My home lab is fast approaching the inflection point where it becomes a mini datacenter rather than a hobby. Which is fine, it teaches me a lot along the way, and nothing teaches you faster than a problem to solve. Or problems, really, because for every one I fix, I seem to find three more.
Occasionally, I find something that solves more than one problem rather than introducing more, and that's the case with self-hosting a DNS server. This reduces my reliance on managed DNS servers like the ones from my ISP, or Google, or any of the other commercially-available options, while letting me run DNS blocking, set up different rules for my home lab devices compared to my personal ones, and generally speed up my DNS resolution times (at least after the first time I've visited any sites).
It might not be for everyone, but it's now a non-negotiable for my home network, and after trying multiple options, I've found a happy place between maintenance-heavy Terminal apps and approachable GUIs.
It gives me more control over my network
Internal namespace, privacy, and different DNS rules for individual devices are all possible
We all know not to use our ISP's DNS by now, right?

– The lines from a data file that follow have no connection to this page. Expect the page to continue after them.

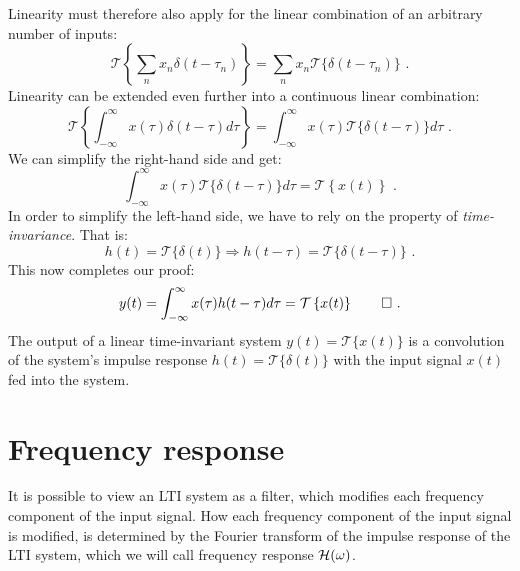 Linearity must therefore also apply for the linear combination of an arbitrary number of inputs:
\begin{equation}
\mathcal{T}\left\{\sum_n x_n \delta(t-\tau_n)\right\} = \sum_n x_n \mathcal{T}\{\delta(t-\tau_n)\}\,\,.
\end{equation}
Linearity can be extended even further into a continuous linear combination:
\begin{equation}
\mathcal{T}\left\{\int_{-\infty}^{\infty} x(\tau)\delta(t-\tau)d\tau\right\} = \int_{-\infty}^{\infty} x(\tau) \mathcal{T}\{\delta(t-\tau)\} d\tau\,\,.
\end{equation}
We can simplify the right-hand side and get:
\begin{equation}
\int_{-\infty}^{\infty} x(\tau) \mathcal{T}\{\delta(t-\tau)\} d\tau = \mathcal{T}\left\{x(t)\right\}\,\,.
\end{equation}
In order to simplify the left-hand side, we have to rely on the property of \emph{time-invariance}. That is:
\begin{equation}
h(t) = \mathcal{T}\{\delta(t)\} \Rightarrow h(t-\tau) = \mathcal{T}\{\delta(t-\tau)\}\,\,.
\end{equation}
This now completes our proof:
\begin{equation}
y(t)=\int_{-\infty}^{\infty} x(\tau) h(t-\tau) d\tau = \mathcal{T}\left\{x(t)\right\}\qed\,\,.
\end{equation}
The output of a linear time-invariant system $y(t)=\mathcal{T}\{x(t)\}$ is a convolution of the system's 
impulse response $h(t)=\mathcal{T}\{\delta(t)\}$ with the input signal $x(t)$ fed into the system.

\section{Frequency response}
It is possible to view an LTI system as a filter, which modifies each frequency component of the input signal. 
How each frequency component of the input signal is modified, is determined by the Fourier 
transform of the impulse response of the LTI system, which we will call  frequency response $\mathcal{H}(\omega)$.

Just checking, because even changing to Quad9 or Cloudflare can have a big impact on query latency, to say nothing about the potential for domain-jacking or any of the other tricks the ISPs get up to. Fair enough, I haven't had an ISP interstitial page for some time, but it used to be common in the US, and it's more common across the world in countries with less regulated utilities.
The key reason for me is to be more in control of the traffic on my network, and what goes in or out of it. That happens in multiple ways by having a DNS server on my network, first by encrypting my DNS traffic to the root, top-level domain (TLD), or name servers that hold the DNS records for the internet. Encryption prevents anyone but those servers from seeing my queries, which might sound paranoid, but when we live in an age where all data can be monetized, I'd rather not take the chance when it's a simple fix.
Another big plus for me is being able to act as my own nameserver for authoritative DNS requests while on my home network (or on my VPN). That lets me not only set up human-readable domains for my self-hosted stack, but also have them resolve to those local-only domains while on my home network, while using IPv6 addresses for each service to connect from outside the network via an authenticated reverse proxy. This greatly simplifies connectivity, leaving me with fewer things to worry about.
Plus, I can connect it to the DHCP server on my router, to dynamically register hostnames as devices, VMs, and containers connect to the network. That makes my life easier, because I hate tracking down IP addresses and hostnames and matching them in my router's management pages so I know what's where.
The local caching and latency improvements build up over time
Ah, the contentious part. It's true enough that the first time you navigate to a domain, subdomain, or other internet resource, it will take a little longer to load while the recursive resolver in my DNS server walks the chain of authoritative servers. I'm okay with that. I grew up in the age of dial-up, and a few milliseconds while on fiber is nothing to be irritated about. I tend to visit the same few sites daily for work, so the speed benefits are apparent very quickly, and now it's something I don't want to go back from.
Technitium
Content filtering is a nice bonus
If I don't want to see it on my network, it doesn't exist
Let me be clear — the only time I'm opposed to network-level DNS blocks is when they're handled by my ISP. When I'm the one holding the controls, I want everything that I can off my network, so the traffic I want has as much bandwidth as it needs.
I've used on-device blocking of many types, and I'd rather stop it reaching my network in the first place, because it all adds up. That's partially ads, but it's also domains known for malware, phishing, or other nasties. And I've got DNS blocks for many geographical areas, because I rarely need a website or service hosted there, and they're also known sources of hacks and malware.
I also don't want my IoT devices to be able to phone home off my network if possible, so I've got blocks in for any I could without breaking functionality. This took a little bit of investigation with Wireshark to see where the data was going, but it's mostly working. Plus I want my kid's devices protected from any adult content or potential sources of trouble, and I feel better doing the blocking myself rather than using any block list that might be created by people with different ideals to me.
There's always a trade-off
DNS is never straightforward, and hosting your own DNS server can be a never ending string of management and tweaking. And sometimes the blocks catch things I want to use, because lists are never fully accurate. These are minor issues really considering how much utility I personally get for my home network and home lab, but your situation may be very different.
Self-hosting a DNS server isn't for everyone, but it has a place in my network
I wouldn't go back to not having my own DNS server, and I'm currently looking at setting up clustering so that if one server goes down, the rest of my network still works. My home lab and DHCP management wouldn't be the same without a DNS server that I can administer down to the last detail, and using a public managed DNS service doesn't quite meet my needs. Your network is likely different, but even for DNS level blocking, it's something I'd recommend looking into.